Work request - In how many lines of the records below does the word "acerto" appear? Reply with the number only.

Stored data -
○ ○ ○

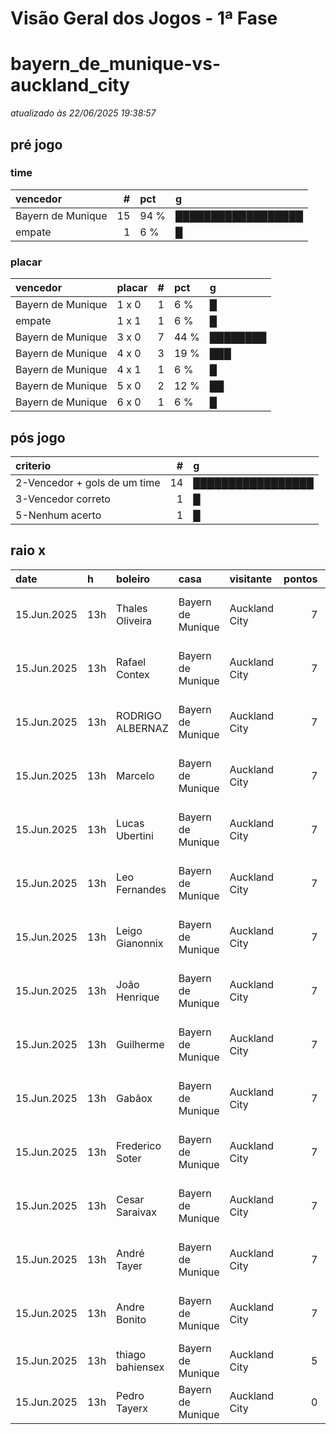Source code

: # Visão Geral dos Jogos - 1ª Fase

# bayern_de_munique-vs-auckland_city

_atualizado às 22/06/2025 19:38:57_

## pré jogo

### time

| vencedor          |   # | pct   | g                  |
|:------------------|----:|:------|:-------------------|
| Bayern de Munique |  15 | 94 %  | ██████████████████ |
| empate            |   1 | 6 %   | █                  |

### placar

| vencedor          | placar   |   # | pct   | g        |
|:------------------|:---------|----:|:------|:---------|
| Bayern de Munique | 1 x 0    |   1 | 6 %   | █        |
| empate            | 1 x 1    |   1 | 6 %   | █        |
| Bayern de Munique | 3 x 0    |   7 | 44 %  | ████████ |
| Bayern de Munique | 4 x 0    |   3 | 19 %  | ███      |
| Bayern de Munique | 4 x 1    |   1 | 6 %   | █        |
| Bayern de Munique | 5 x 0    |   2 | 12 %  | ██       |
| Bayern de Munique | 6 x 0    |   1 | 6 %   | █        |

## pós jogo

| criterio                     |   # | g                 |
|:-----------------------------|----:|:------------------|
| 2-Vencedor + gols de um time |  14 | █████████████████ |
| 3-Vencedor correto           |   1 | █                 |
| 5-Nenhum acerto              |   1 | █                 |

## raio x

| date        | h   | boleiro          | casa              | visitante     |   pontos | criteiro                     | bol_placar   | bol_time          | real_placar   | real_time         |
|:------------|:----|:-----------------|:------------------|:--------------|---------:|:-----------------------------|:-------------|:------------------|:--------------|:------------------|
| 15.Jun.2025 | 13h | Thales Oliveira  | Bayern de Munique | Auckland City |        7 | 2-Vencedor + gols de um time | 5 x 0        | Bayern de Munique | 10 x 0        | Bayern de Munique |
| 15.Jun.2025 | 13h | Rafael Contex    | Bayern de Munique | Auckland City |        7 | 2-Vencedor + gols de um time | 3 x 0        | Bayern de Munique | 10 x 0        | Bayern de Munique |
| 15.Jun.2025 | 13h | RODRIGO ALBERNAZ | Bayern de Munique | Auckland City |        7 | 2-Vencedor + gols de um time | 3 x 0        | Bayern de Munique | 10 x 0        | Bayern de Munique |
| 15.Jun.2025 | 13h | Marcelo          | Bayern de Munique | Auckland City |        7 | 2-Vencedor + gols de um time | 6 x 0        | Bayern de Munique | 10 x 0        | Bayern de Munique |
| 15.Jun.2025 | 13h | Lucas Ubertini   | Bayern de Munique | Auckland City |        7 | 2-Vencedor + gols de um time | 5 x 0        | Bayern de Munique | 10 x 0        | Bayern de Munique |
| 15.Jun.2025 | 13h | Leo Fernandes    | Bayern de Munique | Auckland City |        7 | 2-Vencedor + gols de um time | 4 x 0        | Bayern de Munique | 10 x 0        | Bayern de Munique |
| 15.Jun.2025 | 13h | Leigo Gianonnix  | Bayern de Munique | Auckland City |        7 | 2-Vencedor + gols de um time | 4 x 0        | Bayern de Munique | 10 x 0        | Bayern de Munique |
| 15.Jun.2025 | 13h | João Henrique    | Bayern de Munique | Auckland City |        7 | 2-Vencedor + gols de um time | 3 x 0        | Bayern de Munique | 10 x 0        | Bayern de Munique |
| 15.Jun.2025 | 13h | Guilherme        | Bayern de Munique | Auckland City |        7 | 2-Vencedor + gols de um time | 3 x 0        | Bayern de Munique | 10 x 0        | Bayern de Munique |
| 15.Jun.2025 | 13h | Gabãox           | Bayern de Munique | Auckland City |        7 | 2-Vencedor + gols de um time | 3 x 0        | Bayern de Munique | 10 x 0        | Bayern de Munique |
| 15.Jun.2025 | 13h | Frederico Soter  | Bayern de Munique | Auckland City |        7 | 2-Vencedor + gols de um time | 1 x 0        | Bayern de Munique | 10 x 0        | Bayern de Munique |
| 15.Jun.2025 | 13h | Cesar Saraivax   | Bayern de Munique | Auckland City |        7 | 2-Vencedor + gols de um time | 3 x 0        | Bayern de Munique | 10 x 0        | Bayern de Munique |
| 15.Jun.2025 | 13h | André Tayer      | Bayern de Munique | Auckland City |        7 | 2-Vencedor + gols de um time | 4 x 0        | Bayern de Munique | 10 x 0        | Bayern de Munique |
| 15.Jun.2025 | 13h | Andre Bonito     | Bayern de Munique | Auckland City |        7 | 2-Vencedor + gols de um time | 3 x 0        | Bayern de Munique | 10 x 0        | Bayern de Munique |
| 15.Jun.2025 | 13h | thiago bahiensex | Bayern de Munique | Auckland City |        5 | 3-Vencedor correto           | 4 x 1        | Bayern de Munique | 10 x 0        | Bayern de Munique |
| 15.Jun.2025 | 13h | Pedro Tayerx     | Bayern de Munique | Auckland City |        0 | 5-Nenhum acerto              | 1 x 1        | empate            | 10 x 0        | Bayern de Munique |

○ ○ ○

Output - 2